**What to produce:** Set the records down once more so that they match the source word for word.

━━━━━ Records for this exercise ━━━━━

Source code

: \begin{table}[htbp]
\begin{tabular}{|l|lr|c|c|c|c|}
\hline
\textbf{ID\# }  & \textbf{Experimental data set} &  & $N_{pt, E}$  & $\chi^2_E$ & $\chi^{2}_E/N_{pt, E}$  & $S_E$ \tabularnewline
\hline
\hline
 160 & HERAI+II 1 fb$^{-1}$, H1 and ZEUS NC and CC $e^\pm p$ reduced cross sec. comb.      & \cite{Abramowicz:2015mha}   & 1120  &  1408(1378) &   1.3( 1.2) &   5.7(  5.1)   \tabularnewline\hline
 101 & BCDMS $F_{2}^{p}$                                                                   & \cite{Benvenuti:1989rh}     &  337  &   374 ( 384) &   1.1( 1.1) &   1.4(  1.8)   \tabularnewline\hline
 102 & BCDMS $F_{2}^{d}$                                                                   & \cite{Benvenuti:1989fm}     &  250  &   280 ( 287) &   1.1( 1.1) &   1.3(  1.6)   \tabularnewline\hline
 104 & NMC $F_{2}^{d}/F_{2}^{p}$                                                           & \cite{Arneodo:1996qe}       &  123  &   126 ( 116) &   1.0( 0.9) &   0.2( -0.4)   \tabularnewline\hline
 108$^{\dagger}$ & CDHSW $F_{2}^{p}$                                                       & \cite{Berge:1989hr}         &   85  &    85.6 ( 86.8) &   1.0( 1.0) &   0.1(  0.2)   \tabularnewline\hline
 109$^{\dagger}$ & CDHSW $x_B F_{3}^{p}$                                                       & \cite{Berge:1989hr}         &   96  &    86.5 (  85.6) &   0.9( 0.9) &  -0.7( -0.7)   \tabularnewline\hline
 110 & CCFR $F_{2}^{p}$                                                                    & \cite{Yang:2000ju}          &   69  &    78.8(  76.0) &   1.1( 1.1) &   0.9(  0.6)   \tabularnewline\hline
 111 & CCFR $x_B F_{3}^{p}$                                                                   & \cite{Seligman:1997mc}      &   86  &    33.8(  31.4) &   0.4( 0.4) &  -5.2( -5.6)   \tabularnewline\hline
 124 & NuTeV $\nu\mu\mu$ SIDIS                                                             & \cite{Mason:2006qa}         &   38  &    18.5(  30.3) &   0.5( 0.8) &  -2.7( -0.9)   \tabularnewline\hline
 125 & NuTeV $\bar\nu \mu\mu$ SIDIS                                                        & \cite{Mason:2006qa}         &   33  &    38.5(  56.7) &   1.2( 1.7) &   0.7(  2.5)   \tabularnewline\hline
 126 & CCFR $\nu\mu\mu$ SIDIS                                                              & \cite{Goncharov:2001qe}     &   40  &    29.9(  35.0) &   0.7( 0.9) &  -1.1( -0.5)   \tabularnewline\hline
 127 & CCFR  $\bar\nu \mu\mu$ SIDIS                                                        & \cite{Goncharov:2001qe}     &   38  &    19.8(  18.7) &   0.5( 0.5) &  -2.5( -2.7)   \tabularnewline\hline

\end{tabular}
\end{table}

━━━━━

**Task solution:**
Source code

: \begin{table}[htbp]
\begin{tabular}{|l|lr|c|c|c|c|}
\hline
\textbf{ID\# }  & \textbf{Experimental data set} &  & $N_{pt, E}$  & $\chi^2_E$ & $\chi^{2}_E/N_{pt, E}$  & $S_E$ \tabularnewline
\hline
\hline
 160 & HERAI+II 1 fb$^{-1}$, H1 and ZEUS NC and CC $e^\pm p$ reduced cross sec. comb.      & \cite{Abramowicz:2015mha}   & 1120  &  1408(1378) &   1.3( 1.2) &   5.7(  5.1)   \tabularnewline\hline
 101 & BCDMS $F_{2}^{p}$                                                                   & \cite{Benvenuti:1989rh}     &  337  &   374 ( 384) &   1.1( 1.1) &   1.4(  1.8)   \tabularnewline\hline
 102 & BCDMS $F_{2}^{d}$                                                                   & \cite{Benvenuti:1989fm}     &  250  &   280 ( 287) &   1.1( 1.1) &   1.3(  1.6)   \tabularnewline\hline
 104 & NMC $F_{2}^{d}/F_{2}^{p}$                                                           & \cite{Arneodo:1996qe}       &  123  &   126 ( 116) &   1.0( 0.9) &   0.2( -0.4)   \tabularnewline\hline
 108$^{\dagger}$ & CDHSW $F_{2}^{p}$                                                       & \cite{Berge:1989hr}         &   85  &    85.6 ( 86.8) &   1.0( 1.0) &   0.1(  0.2)   \tabularnewline\hline
 109$^{\dagger}$ & CDHSW $x_B F_{3}^{p}$                                                       & \cite{Berge:1989hr}         &   96  &    86.5 (  85.6) &   0.9( 0.9) &  -0.7( -0.7)   \tabularnewline\hline
 110 & CCFR $F_{2}^{p}$                                                                    & \cite{Yang:2000ju}          &   69  &    78.8(  76.0) &   1.1( 1.1) &   0.9(  0.6)   \tabularnewline\hline
 111 & CCFR $x_B F_{3}^{p}$                                                                   & \cite{Seligman:1997mc}      &   86  &    33.8(  31.4) &   0.4( 0.4) &  -5.2( -5.6)   \tabularnewline\hline
 124 & NuTeV $\nu\mu\mu$ SIDIS                                                             & \cite{Mason:2006qa}         &   38  &    18.5(  30.3) &   0.5( 0.8) &  -2.7( -0.9)   \tabularnewline\hline
 125 & NuTeV $\bar\nu \mu\mu$ SIDIS                                                        & \cite{Mason:2006qa}         &   33  &    38.5(  56.7) &   1.2( 1.7) &   0.7(  2.5)   \tabularnewline\hline
 126 & CCFR $\nu\mu\mu$ SIDIS                                                              & \cite{Goncharov:2001qe}     &   40  &    29.9(  35.0) &   0.7( 0.9) &  -1.1( -0.5)   \tabularnewline\hline
 127 & CCFR  $\bar\nu \mu\mu$ SIDIS                                                        & \cite{Goncharov:2001qe}     &   38  &    19.8(  18.7) &   0.5( 0.5) &  -2.5( -2.7)   \tabularnewline\hline

\end{tabular}
\end{table}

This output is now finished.